People coming to Executive Chef Dan Wehner’s The Westside Local Restaurant in Kansas City are looking for more than just an inexpensive meal.
Wehner, known for purchasing his produce and meats from local farmers in and around the city, says that while his menu items may cost more, they taste better, are nutritionally superior and are environmentally friendly — things that his savvy customers are looking for.
“People see the price is a little higher, but when you tell them why, they decide that this adds value to their dining experience and they come back,” he said.
“I can get frozen rabbits from China for $3 per pound, compared to the $9.89 it costs to source fresh rabbits from Wichita,” he said. “Customers initially question the higher menu cost until I tell them how the cheap rabbits were grown, processed and shipped. Then, customers taste the difference and they almost always ask for the local products. The quality and taste difference is that dramatic.”
Wehner will be one of more than 15 chefs, nutrition experts and farmers who will speak at the first annual Farm to Table Festival, to be held June 12-13 at the University Club on the University of Missouri campus.
Wehner will describe the trend of restaurants building an infrastructure of local suppliers to provide healthier and more ethical food choices for customers.
Sponsored by the University Club of MU, University Catering and Event Services and the American Culinary Federation Central Missouri Chapter, the event will feature demonstrations by celebrity chefs, hands-on workshops, master classes, cooking-at-home presentations and an outdoor farmers market.
Customers more concerned about the relationship between their health and what they eat
“The mindset of Midwestern diners is changing,” Wehner said. “Once we accepted cheap and processed food.

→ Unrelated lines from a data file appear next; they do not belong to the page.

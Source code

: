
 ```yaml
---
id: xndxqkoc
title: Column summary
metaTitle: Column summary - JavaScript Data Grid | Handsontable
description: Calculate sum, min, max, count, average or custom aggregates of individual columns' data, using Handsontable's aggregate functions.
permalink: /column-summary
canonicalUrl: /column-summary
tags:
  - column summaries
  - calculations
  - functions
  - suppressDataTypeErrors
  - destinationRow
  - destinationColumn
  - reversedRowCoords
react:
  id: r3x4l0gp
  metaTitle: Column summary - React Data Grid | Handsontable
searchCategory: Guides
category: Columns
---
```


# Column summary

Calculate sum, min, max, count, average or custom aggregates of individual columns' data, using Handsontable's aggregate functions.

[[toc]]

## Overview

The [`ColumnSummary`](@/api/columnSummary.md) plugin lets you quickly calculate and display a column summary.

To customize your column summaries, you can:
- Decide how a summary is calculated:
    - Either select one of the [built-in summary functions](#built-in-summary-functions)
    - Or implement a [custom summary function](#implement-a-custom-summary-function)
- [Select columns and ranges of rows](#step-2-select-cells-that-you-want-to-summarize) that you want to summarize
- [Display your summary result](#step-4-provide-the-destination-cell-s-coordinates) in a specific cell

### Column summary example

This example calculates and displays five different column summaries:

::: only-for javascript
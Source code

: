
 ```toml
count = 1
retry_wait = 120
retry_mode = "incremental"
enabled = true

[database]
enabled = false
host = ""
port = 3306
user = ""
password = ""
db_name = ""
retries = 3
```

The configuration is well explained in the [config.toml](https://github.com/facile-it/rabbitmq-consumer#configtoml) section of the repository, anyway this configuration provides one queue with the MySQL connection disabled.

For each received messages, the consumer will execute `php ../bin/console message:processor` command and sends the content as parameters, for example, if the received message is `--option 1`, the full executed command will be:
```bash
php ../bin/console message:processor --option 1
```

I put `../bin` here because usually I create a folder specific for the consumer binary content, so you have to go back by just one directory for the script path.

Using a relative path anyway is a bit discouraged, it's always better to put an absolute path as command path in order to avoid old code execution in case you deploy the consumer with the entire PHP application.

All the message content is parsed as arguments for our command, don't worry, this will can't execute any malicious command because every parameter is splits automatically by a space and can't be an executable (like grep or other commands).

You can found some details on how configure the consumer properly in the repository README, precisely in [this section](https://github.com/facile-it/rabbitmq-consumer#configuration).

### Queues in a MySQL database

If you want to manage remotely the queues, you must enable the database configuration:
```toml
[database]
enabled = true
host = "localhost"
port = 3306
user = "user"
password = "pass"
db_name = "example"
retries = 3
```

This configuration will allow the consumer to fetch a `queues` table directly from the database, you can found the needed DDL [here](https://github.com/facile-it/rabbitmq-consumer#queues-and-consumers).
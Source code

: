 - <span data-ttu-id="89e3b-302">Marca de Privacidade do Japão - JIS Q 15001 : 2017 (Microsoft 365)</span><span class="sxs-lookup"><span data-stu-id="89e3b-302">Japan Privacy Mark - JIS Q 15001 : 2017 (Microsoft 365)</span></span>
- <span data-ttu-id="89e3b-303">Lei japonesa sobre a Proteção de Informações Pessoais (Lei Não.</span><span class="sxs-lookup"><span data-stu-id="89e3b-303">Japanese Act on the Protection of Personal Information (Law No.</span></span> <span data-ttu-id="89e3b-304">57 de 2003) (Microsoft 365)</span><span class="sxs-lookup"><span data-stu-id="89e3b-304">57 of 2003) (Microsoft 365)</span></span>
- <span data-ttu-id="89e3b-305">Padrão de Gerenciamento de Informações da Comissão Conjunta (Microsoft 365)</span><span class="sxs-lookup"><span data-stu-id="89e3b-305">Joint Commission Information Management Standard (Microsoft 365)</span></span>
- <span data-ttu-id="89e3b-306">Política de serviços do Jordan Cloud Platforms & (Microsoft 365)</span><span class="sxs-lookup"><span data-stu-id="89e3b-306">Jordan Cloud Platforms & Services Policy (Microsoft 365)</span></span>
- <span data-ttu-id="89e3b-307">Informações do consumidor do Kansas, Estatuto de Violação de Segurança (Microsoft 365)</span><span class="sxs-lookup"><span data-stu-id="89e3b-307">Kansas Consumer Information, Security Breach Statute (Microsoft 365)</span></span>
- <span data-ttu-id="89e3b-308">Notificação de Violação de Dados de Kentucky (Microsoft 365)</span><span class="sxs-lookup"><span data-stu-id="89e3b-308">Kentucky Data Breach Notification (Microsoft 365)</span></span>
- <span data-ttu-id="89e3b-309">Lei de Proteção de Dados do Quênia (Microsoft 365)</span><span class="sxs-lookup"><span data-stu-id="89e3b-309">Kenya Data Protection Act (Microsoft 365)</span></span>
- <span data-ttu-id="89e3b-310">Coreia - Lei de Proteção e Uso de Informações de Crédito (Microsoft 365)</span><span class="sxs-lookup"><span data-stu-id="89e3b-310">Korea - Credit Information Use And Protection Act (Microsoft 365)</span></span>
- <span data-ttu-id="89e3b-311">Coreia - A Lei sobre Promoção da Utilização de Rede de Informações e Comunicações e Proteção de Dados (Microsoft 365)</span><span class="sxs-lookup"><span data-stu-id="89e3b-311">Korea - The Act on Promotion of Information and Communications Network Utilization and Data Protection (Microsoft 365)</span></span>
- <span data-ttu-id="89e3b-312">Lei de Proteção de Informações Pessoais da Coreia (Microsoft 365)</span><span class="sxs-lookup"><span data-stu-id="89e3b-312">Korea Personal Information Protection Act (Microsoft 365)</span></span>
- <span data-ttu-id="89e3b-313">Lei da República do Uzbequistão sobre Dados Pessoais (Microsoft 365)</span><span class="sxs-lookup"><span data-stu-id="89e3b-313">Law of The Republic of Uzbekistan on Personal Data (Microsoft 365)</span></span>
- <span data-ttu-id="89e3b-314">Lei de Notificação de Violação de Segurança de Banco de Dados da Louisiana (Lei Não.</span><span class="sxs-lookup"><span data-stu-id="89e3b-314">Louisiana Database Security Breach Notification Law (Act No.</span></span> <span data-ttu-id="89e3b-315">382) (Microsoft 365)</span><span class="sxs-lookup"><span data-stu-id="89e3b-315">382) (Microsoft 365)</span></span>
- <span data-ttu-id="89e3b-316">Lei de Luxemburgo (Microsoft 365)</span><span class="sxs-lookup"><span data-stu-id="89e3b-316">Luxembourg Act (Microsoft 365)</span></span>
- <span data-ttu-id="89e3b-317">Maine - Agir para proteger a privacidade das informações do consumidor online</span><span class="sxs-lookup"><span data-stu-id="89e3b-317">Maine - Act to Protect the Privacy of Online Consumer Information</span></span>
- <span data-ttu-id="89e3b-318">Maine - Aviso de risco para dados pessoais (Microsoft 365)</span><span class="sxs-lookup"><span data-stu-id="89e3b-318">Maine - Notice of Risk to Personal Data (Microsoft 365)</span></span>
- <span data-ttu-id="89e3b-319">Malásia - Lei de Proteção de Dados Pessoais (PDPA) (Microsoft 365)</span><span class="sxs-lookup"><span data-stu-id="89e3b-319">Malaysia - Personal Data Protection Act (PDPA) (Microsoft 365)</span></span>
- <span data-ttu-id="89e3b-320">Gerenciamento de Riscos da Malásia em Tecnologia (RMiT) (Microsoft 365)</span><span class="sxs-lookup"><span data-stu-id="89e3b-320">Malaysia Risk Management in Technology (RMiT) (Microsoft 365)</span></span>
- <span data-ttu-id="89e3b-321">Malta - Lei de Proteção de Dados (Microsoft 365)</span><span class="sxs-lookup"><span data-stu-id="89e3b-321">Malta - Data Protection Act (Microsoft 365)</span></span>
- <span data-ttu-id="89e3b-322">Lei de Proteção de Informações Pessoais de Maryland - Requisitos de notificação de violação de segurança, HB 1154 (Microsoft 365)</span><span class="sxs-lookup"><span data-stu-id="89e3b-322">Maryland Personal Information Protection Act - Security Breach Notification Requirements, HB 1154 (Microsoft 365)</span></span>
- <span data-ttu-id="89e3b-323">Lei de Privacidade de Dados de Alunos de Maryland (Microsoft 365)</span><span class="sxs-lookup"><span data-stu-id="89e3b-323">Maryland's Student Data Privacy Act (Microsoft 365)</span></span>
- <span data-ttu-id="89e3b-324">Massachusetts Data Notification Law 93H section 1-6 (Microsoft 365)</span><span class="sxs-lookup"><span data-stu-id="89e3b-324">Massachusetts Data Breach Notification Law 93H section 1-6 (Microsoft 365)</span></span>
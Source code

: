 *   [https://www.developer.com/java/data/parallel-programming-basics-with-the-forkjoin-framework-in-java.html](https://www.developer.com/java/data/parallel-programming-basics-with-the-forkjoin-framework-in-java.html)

Now, people are more cautious of food grown overseas or from factory farms. People know that local farmers care about what they serve to their communities. My customers are also becoming more concerned about the relationship between their health and what they eat.”
Wehner’s BLTs cost a few dollars more than a fast food place, but the sandwich has loyal followers who don’t mind. “They know that our tomatoes cost more because they are locally grown and our customers want to support that,” he said. “The bacon is sourced from a small farm and doesn’t contain the growth hormones that can come from larger meat operations. Our bread comes fresh daily from a neighborhood bakery. And, make no mistake, taste is a factor. If the food tastes better, people will pay more for it.”
Wehner’s customers also appreciate the fact that locally grown food requires less fossil fuel to transport. “People are looking for ways to support environmentally friendly products,” Wehner said. “Buying local food is one simple way to do that.”
Many of his customers also indicate that they care about the manner in which the animals were treated before slaughter. “My clients want to know that the animal was treated humanely,” Wehner said. “Ethical practices add value to a meal and people will support the effort.”
To help new customers experience locally produced food, Wehner offers samples of meats, cheeses and vegetables for $2 an item. “This almost always convinces people. They ask, why doesn’t all food taste this good.”
Wehner’s locally-grown philosophy and passion for food
Wehner is Kansas City born and his passion for food emerged while making pancakes with his mother. “I really like creating something that people enjoy,” he said. That led him to culinary school. He honed his skills at local restaurants including the Webster House, Blue Bird Bistro and Pierpont’s at the Kansas City Union Station.
He has lived in South America and Portland, Oregon, immersing himself in food and culture while also expanding his techniques at fine-dining establishments.
Wehner is taking his locally-grown philosophy to the next step by contracting with a local farm to plant and maintain a micro-farm behind his urban Kansas City restaurant. “Maybe the tomatoes and asparagus that we grow will not be as consistent as the corporate multi-national food producers, but I can tell my customers exactly what went into the process. This will add evidence that our clients are getting the best product that can be grown for them,” he said.